As a rapper, Blitz is crisp and refreshing. Whether he’s rapping in English, Twi or West African Pigeon, it’s clear that there’s emotion and purpose behind his lyrics, even when we can’t understand what he’s saying. Throughout the album, Blitz is poignant and steadfast in his message. On standout track and letter to his homeland, “Dear Africa”, Blitz spits “Swiss bank accounts, they hiding all your funds / Instead of education, they patiently giving children guns / So while I write you this letter I need some clarity / People think that Africa’s synonymous with charity”. The majority of Native Sun refuses to follow a familiar verse/chorus/verse format and instead flows at its own pace, forcing the listener to grapple with the feel of each song instead of clinging to catchy hooks. “Accra City Blues”, a smooth bluesy track that lasts nearly six minutes, features only a 16 bar verse from Blitz and is accompanied by some laid back sung vocals while the majority of the song is simply gorgeous instrumentation.
One of Native Sun’s interlude tracks, “The Oracle”, is blessed with a shout-out from Chuck D himself, in which he caps off his nod to Blitz with the oft-used phrase “It’s not where you from, it’s where you at”. This sentiment deeply connects Blitz with his boyhood idol.
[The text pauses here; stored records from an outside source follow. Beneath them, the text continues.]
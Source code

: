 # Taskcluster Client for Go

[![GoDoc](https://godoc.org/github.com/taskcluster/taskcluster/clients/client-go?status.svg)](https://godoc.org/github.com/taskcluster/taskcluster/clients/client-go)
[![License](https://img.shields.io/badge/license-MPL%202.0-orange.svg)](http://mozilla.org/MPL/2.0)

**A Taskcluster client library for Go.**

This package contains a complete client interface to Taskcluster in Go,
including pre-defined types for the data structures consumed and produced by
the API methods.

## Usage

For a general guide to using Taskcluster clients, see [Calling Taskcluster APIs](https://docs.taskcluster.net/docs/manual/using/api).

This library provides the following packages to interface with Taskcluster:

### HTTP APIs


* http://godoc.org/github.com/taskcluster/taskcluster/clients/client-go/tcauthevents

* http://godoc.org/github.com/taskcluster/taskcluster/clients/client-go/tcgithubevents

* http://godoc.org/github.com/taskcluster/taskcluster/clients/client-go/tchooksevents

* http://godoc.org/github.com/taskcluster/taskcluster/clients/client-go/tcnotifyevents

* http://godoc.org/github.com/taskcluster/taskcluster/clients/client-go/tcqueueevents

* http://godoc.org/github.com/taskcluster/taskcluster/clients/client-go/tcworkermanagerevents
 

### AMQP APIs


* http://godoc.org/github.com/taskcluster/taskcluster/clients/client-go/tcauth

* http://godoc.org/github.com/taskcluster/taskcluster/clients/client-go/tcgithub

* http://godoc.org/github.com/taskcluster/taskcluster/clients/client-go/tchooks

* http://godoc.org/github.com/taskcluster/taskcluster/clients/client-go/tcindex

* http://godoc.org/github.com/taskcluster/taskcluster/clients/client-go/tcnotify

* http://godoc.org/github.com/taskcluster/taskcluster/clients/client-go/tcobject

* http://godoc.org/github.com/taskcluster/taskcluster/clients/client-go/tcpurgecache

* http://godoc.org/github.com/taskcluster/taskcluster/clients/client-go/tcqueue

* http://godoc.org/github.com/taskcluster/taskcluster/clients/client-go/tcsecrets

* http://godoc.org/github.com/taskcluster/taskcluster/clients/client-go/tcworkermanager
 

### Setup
Chuck D’s rise from inner city New York to voice of a generation as a rapper in the '80s and '90s as well as being a continual viable political and social commentator in the hip-hop community is a story of overcoming obstacles through a skillfully delivered persistent message. Therein lies the heart of hip hop. Public Enemy sampled records. Blitz harnesses the sound of Africa through his live band. Regardless of the end product’s sound, the message is the same and is still as relevant in 2011 as it was in decades past. Blitz is taking his opportunity to speak seriously and as a result, is impacting a new generation that stretches across borders and language barriers. Let’s hope the trend continues.